### [Input records]
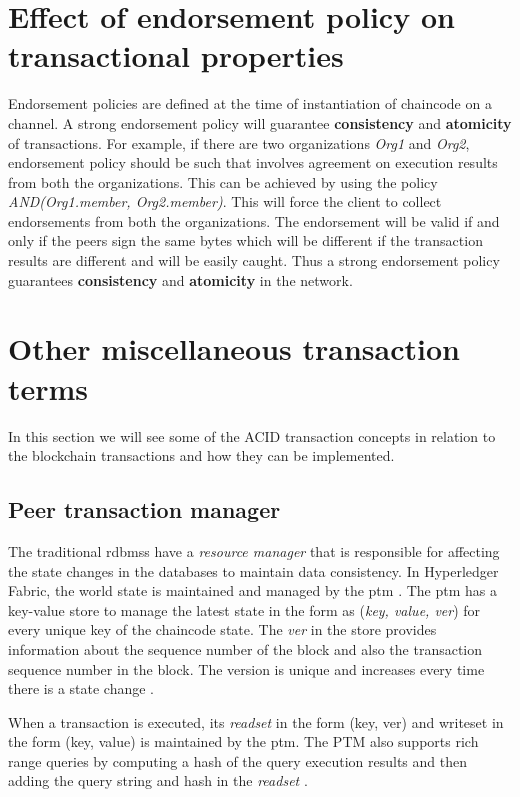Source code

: \documentclass[
  a4paper,  %
  twoside,  %
  bibliography=totoc,
  headsepline,
  cleardoublepage=empty,
  parskip=half,
  draft=false
]{scrbook}
\begin{document}
\section{Effect of endorsement policy on transactional properties}
Endorsement policies are defined at the time of instantiation of chaincode on a channel. A strong endorsement policy will guarantee \textbf{consistency} and \textbf{atomicity} of transactions. For example, if there are two organizations \textit{Org1} and \textit{Org2}, endorsement policy should be such that involves agreement on execution results from both the organizations. This can be achieved by using the policy \textit{AND(Org1.member, Org2.member)}. This will force the client to collect endorsements from both the organizations. The endorsement will be valid if and only if the peers sign the same bytes which will be different if the transaction results are different and will be easily caught. Thus a strong endorsement policy guarantees \textbf{consistency} and \textbf{atomicity} in the network.

\section{Other miscellaneous transaction terms}
In this section we will see some of the ACID transaction concepts in relation to the blockchain transactions and how they can be implemented.

\subsection{Peer transaction manager}
The traditional \glspl{rdbms} have a \textit{resource manager} that is responsible for affecting the state changes in the databases to maintain data consistency. In Hyperledger Fabric, the world state is maintained and managed by the \gls{ptm} \cite{HF}. The \gls{ptm} has a key-value store to manage the latest state in the form as (\textit{key, value, ver}) for every unique key of the chaincode state. The \textit{ver} in the store provides information about the sequence number of the block and also the transaction sequence number in the block. The version is unique and increases every time there is a state change \cite{HF}.

When a transaction is executed, its \textit{readset} in the form (key, ver) and writeset in the form (key, value) is maintained by the \gls{ptm}. The PTM also supports rich range queries by computing a hash of the query execution results and then adding the query string and hash in the \textit{readset} \cite{HF}.
\end{document}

### [Your objective]
Set down exactly the line that holds "When a transaction" and all lines after it to the end of the data.

### [Solved problem]
When a transaction is executed, its \textit{readset} in the form (key, ver) and writeset in the form (key, value) is maintained by the \gls{ptm}. The PTM also supports rich range queries by computing a hash of the query execution results and then adding the query string and hash in the \textit{readset} \cite{HF}.
\end{document}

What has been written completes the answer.